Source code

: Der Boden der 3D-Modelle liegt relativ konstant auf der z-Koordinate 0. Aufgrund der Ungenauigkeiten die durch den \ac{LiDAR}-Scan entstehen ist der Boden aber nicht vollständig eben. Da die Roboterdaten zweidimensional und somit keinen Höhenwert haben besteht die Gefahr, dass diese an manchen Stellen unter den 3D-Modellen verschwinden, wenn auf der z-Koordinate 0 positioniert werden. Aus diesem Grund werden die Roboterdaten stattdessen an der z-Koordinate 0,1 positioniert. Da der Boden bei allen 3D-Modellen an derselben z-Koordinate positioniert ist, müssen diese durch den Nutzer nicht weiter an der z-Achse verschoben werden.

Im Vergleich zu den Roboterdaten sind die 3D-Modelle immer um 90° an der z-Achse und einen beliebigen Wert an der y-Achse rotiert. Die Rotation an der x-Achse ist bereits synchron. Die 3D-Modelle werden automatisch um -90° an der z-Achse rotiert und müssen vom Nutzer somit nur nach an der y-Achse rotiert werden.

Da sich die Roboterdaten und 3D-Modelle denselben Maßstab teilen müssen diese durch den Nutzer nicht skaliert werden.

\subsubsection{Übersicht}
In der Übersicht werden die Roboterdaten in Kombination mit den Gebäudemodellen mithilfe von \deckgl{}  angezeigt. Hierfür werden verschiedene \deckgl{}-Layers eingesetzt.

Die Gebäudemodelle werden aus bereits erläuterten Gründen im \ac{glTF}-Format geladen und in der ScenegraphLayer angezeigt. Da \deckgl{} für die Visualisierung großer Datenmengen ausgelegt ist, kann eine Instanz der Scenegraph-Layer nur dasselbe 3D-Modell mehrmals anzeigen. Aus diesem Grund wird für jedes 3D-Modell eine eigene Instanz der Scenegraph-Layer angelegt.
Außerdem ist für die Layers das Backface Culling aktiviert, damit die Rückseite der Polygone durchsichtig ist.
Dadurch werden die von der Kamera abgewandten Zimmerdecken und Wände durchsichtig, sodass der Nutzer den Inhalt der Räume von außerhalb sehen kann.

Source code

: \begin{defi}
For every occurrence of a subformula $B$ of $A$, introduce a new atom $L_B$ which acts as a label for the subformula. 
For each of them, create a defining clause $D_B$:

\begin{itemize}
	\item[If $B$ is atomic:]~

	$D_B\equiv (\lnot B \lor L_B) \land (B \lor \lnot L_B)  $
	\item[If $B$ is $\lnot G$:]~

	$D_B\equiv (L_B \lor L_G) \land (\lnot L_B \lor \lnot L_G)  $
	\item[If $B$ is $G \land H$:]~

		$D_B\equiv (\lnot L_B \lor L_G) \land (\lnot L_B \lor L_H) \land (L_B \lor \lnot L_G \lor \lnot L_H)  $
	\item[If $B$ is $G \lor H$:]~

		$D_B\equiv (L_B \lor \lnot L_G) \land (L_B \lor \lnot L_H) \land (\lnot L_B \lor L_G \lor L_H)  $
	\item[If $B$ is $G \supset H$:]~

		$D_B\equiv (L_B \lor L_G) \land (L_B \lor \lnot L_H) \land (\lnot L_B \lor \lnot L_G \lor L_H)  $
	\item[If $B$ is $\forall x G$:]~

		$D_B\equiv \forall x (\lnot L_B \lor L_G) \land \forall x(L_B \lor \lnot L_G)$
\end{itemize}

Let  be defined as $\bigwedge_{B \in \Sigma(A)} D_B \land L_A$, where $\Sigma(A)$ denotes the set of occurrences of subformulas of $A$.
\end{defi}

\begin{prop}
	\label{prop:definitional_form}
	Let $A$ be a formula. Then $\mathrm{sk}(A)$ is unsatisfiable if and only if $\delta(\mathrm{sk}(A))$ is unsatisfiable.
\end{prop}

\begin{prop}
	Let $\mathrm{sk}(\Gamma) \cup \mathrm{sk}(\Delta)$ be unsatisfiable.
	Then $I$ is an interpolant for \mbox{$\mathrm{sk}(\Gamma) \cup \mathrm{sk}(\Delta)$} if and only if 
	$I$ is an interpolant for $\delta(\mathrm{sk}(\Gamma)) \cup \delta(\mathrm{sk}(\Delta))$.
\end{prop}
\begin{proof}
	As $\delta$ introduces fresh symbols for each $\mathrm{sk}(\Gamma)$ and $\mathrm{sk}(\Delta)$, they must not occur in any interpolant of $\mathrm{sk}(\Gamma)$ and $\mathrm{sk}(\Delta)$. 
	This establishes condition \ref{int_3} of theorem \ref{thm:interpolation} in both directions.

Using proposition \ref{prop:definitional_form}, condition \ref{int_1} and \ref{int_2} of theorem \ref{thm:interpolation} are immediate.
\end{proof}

What you will do:
Show me all lines in the records that contain "lnot".

Written solution:
	$D_B\equiv (\lnot B \lor L_B) \land (B \lor \lnot L_B)  $
	\item[If $B$ is $\lnot G$:]~
	$D_B\equiv (L_B \lor L_G) \land (\lnot L_B \lor \lnot L_G)  $
		$D_B\equiv (\lnot L_B \lor L_G) \land (\lnot L_B \lor L_H) \land (L_B \lor \lnot L_G \lor \lnot L_H)  $
		$D_B\equiv (L_B \lor \lnot L_G) \land (L_B \lor \lnot L_H) \land (\lnot L_B \lor L_G \lor L_H)  $
		$D_B\equiv (L_B \lor L_G) \land (L_B \lor \lnot L_H) \land (\lnot L_B \lor \lnot L_G \lor L_H)  $
		$D_B\equiv \forall x (\lnot L_B \lor L_G) \land \forall x(L_B \lor \lnot L_G)$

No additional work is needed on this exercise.